• **Records for this exercise**:

*** Block opens ***

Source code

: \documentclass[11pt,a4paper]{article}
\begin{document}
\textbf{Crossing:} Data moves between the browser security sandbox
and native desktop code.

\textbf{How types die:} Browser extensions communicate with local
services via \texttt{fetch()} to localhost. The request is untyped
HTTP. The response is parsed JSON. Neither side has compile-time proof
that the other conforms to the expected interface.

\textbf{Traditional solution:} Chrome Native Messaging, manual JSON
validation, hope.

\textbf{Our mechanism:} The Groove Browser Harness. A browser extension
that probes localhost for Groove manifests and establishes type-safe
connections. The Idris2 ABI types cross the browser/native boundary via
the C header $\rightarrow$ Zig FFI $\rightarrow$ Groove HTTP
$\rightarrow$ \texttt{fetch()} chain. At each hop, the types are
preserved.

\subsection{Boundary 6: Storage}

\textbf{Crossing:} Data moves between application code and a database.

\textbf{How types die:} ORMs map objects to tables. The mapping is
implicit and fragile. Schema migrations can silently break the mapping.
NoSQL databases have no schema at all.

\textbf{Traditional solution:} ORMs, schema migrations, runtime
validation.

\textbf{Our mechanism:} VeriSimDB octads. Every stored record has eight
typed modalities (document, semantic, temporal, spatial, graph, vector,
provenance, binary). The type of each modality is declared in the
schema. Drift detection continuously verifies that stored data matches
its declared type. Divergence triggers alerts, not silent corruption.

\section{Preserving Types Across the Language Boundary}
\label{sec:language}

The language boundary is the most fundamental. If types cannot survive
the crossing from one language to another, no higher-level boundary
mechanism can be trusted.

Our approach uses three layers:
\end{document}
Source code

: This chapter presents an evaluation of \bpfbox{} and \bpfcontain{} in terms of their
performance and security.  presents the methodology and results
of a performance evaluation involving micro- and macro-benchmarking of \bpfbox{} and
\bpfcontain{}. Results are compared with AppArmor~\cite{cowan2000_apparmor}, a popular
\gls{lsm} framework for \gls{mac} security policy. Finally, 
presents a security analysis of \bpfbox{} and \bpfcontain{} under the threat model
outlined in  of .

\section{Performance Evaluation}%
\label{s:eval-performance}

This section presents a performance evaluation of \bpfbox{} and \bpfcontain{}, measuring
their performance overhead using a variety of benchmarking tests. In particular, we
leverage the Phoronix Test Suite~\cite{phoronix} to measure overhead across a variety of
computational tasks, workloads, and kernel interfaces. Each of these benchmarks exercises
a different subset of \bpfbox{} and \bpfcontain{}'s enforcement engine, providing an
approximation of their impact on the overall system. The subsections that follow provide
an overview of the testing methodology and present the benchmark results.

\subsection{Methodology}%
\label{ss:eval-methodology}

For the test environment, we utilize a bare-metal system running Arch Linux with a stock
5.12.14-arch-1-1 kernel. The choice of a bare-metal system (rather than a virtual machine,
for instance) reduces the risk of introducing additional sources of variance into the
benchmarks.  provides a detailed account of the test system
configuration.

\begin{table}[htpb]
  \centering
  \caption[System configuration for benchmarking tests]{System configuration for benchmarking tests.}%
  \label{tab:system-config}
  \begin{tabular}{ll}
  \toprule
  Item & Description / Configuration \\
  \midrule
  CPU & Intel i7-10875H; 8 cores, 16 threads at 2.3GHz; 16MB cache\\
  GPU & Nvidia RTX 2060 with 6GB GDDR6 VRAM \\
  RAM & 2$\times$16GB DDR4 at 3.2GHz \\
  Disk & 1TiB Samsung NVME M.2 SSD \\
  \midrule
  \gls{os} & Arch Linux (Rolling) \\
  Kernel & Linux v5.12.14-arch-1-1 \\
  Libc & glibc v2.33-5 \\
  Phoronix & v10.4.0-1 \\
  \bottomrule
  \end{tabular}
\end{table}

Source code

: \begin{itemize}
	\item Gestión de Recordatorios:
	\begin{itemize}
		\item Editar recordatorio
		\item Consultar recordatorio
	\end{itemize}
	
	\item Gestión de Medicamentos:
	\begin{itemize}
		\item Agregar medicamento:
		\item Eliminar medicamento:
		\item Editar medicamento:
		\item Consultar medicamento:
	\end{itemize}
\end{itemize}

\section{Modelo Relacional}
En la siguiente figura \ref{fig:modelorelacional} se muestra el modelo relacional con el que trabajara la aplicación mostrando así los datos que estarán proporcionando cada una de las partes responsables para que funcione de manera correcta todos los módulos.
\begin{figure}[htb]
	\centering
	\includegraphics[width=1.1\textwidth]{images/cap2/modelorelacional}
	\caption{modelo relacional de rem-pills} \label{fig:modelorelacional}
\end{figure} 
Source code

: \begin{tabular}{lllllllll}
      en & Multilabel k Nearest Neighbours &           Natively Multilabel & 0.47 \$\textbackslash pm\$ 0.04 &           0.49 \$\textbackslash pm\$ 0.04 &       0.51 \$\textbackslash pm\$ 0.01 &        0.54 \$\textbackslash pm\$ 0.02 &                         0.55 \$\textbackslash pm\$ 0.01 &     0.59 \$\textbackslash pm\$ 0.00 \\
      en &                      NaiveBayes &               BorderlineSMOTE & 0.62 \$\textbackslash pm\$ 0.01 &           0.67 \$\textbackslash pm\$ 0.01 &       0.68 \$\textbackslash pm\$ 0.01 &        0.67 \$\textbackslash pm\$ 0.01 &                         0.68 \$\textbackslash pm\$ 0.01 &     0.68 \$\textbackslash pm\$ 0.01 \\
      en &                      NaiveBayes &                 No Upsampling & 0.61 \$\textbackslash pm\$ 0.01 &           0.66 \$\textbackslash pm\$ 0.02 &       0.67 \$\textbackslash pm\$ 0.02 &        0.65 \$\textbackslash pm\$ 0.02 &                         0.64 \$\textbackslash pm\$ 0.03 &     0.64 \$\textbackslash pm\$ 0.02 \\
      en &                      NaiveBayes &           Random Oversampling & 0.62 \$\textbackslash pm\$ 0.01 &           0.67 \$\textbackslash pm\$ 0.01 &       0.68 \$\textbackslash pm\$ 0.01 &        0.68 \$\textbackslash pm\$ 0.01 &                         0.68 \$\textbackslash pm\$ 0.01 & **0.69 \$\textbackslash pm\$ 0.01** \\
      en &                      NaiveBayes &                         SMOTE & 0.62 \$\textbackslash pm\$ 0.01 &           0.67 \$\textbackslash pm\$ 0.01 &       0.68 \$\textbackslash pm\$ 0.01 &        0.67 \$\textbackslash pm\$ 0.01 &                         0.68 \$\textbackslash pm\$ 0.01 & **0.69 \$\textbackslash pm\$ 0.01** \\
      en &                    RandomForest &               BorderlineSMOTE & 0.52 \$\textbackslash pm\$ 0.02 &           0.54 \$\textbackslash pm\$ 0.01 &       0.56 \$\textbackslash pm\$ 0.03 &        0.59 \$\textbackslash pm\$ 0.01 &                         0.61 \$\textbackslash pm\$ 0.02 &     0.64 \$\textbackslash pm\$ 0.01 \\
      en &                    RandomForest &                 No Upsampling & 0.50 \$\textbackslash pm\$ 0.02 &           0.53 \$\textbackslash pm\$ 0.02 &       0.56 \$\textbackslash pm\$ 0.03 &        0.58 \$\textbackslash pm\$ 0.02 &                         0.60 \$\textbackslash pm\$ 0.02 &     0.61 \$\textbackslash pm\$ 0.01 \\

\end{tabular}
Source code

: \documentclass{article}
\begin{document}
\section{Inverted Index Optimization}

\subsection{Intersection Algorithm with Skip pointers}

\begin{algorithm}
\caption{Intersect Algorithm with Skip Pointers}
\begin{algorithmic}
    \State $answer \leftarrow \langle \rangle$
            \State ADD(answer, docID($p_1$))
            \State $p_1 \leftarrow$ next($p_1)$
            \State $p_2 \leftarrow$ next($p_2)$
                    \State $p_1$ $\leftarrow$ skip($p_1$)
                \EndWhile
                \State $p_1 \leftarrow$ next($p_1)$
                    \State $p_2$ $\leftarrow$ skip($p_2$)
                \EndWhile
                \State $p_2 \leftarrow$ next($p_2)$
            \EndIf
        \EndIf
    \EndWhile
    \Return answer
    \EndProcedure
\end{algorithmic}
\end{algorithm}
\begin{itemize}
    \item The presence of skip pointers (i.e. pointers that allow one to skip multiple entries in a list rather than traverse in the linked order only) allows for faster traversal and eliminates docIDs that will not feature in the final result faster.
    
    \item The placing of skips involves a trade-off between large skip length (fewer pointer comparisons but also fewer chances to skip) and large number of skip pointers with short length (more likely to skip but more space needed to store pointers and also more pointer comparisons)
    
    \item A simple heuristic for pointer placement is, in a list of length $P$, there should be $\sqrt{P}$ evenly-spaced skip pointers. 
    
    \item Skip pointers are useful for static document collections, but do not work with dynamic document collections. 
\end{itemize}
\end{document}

*** Block closes ***

• **What the task requires**:
Write the lines again exactly, from the first line of the material above to the line that includes "communicate with local", both included. Leave out all the rest.

• **Exercise answer**:
Source code

: \documentclass[11pt,a4paper]{article}
\begin{document}
\textbf{Crossing:} Data moves between the browser security sandbox
and native desktop code.

\textbf{How types die:} Browser extensions communicate with local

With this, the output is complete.